BEGIN Data excerpts

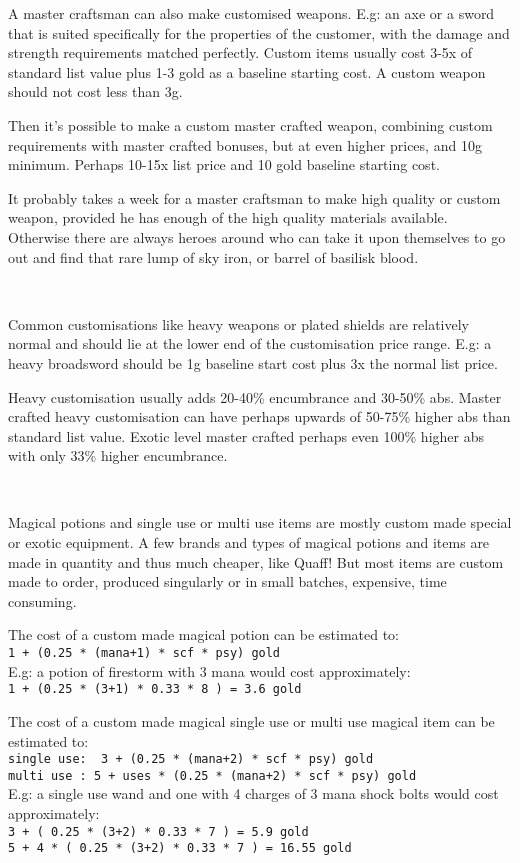 A master craftsman can also make customised weapons. E.g: an axe or a sword that is suited specifically for the properties of the customer, with the damage and strength requirements matched perfectly. Custom items usually cost 3-5x of standard list value plus 1-3 gold as a baseline starting cost. A custom weapon should not cost less than 3g.

Then it's possible to make a custom master crafted weapon, combining custom requirements with master crafted bonuses, but at even higher prices, and 10g minimum. Perhaps 10-15x list price and 10 gold baseline starting cost.

It probably takes a week for a master craftsman to make high quality or custom weapon, provided he has enough of the high quality materials available. Otherwise there are always heroes around who can take it upon themselves to go out and find that rare lump of sky iron, or barrel of basilisk blood.

\

Common customisations like heavy weapons or plated shields are relatively normal and should lie at the lower end of the customisation price range. E.g: a heavy broadsword should be 1g baseline start cost plus 3x the normal list price.

Heavy customisation usually adds 20-40\% encumbrance and 30-50\% abs. Master crafted heavy customisation can have perhaps upwards of 50-75\% higher abs than standard list value. Exotic level master crafted perhaps even 100\% higher abs with only 33\% higher encumbrance.

\

Magical potions and single use or multi use items are mostly custom made special or exotic equipment. A few brands and types of magical potions and items are made in quantity and thus much cheaper, like Quaff! But most items are custom made to order, produced singularly or in small batches, expensive, time consuming.

\noindent
The cost of a custom made magical potion can be estimated to:\\
\verb|1 + (0.25 * (mana+1) * scf * psy) gold| \\
E.g: a potion of firestorm with 3 mana would cost approximately:\\
\verb|1 + (0.25 * (3+1) * 0.33 * 8 ) = 3.6 gold|

\noindent
The cost of a custom made magical single use or multi use magical item can be estimated to: \\
\verb|single use:  3 + (0.25 * (mana+2) * scf * psy) gold| \\
\verb|multi use : 5 + uses * (0.25 * (mana+2) * scf * psy) gold| \\
E.g: a single use wand and one with 4 charges of 3 mana shock bolts would cost approximately: \\
\verb|3 + ( 0.25 * (3+2) * 0.33 * 7 ) = 5.9 gold| \\            %
\verb|5 + 4 * ( 0.25 * (3+2) * 0.33 * 7 ) = 16.55 gold|         %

END Data excerpts

▶ **Exercise**
The entries above should be written out in full, and any picture in them left out.

▶ **Answer section**
 A master craftsman can also make customised weapons. E.g: an axe or a sword that is suited specifically for the properties of the customer, with the damage and strength requirements matched perfectly. Custom items usually cost 3-5x of standard list value plus 1-3 gold as a baseline starting cost. A custom weapon should not cost less than 3g.

Then it's possible to make a custom master crafted weapon, combining custom requirements with master crafted bonuses, but at even higher prices, and 10g minimum. Perhaps 10-15x list price and 10 gold baseline starting cost.

It probably takes a week for a master craftsman to make high quality or custom weapon, provided he has enough of the high quality materials available. Otherwise there are always heroes around who can take it upon themselves to go out and find that rare lump of sky iron, or barrel of basilisk blood.

\

Common customisations like heavy weapons or plated shields are relatively normal and should lie at the lower end of the customisation price range. E.g: a heavy broadsword should be 1g baseline start cost plus 3x the normal list price.

Heavy customisation usually adds 20-40\% encumbrance and 30-50\% abs. Master crafted heavy customisation can have perhaps upwards of 50-75\% higher abs than standard list value. Exotic level master crafted perhaps even 100\% higher abs with only 33\% higher encumbrance.

\

Magical potions and single use or multi use items are mostly custom made special or exotic equipment. A few brands and types of magical potions and items are made in quantity and thus much cheaper, like Quaff! But most items are custom made to order, produced singularly or in small batches, expensive, time consuming.

\noindent
The cost of a custom made magical potion can be estimated to:\\
\verb|1 + (0.25 * (mana+1) * scf * psy) gold| \\
E.g: a potion of firestorm with 3 mana would cost approximately:\\
\verb|1 + (0.25 * (3+1) * 0.33 * 8 ) = 3.6 gold|

\noindent
The cost of a custom made magical single use or multi use magical item can be estimated to: \\
\verb|single use:  3 + (0.25 * (mana+2) * scf * psy) gold| \\
\verb|multi use : 5 + uses * (0.25 * (mana+2) * scf * psy) gold| \\
E.g: a single use wand and one with 4 charges of 3 mana shock bolts would cost approximately: \\
\verb|3 + ( 0.25 * (3+2) * 0.33 * 7 ) = 5.9 gold| \\            %
\verb|5 + 4 * ( 0.25 * (3+2) * 0.33 * 7 ) = 16.55 gold|         %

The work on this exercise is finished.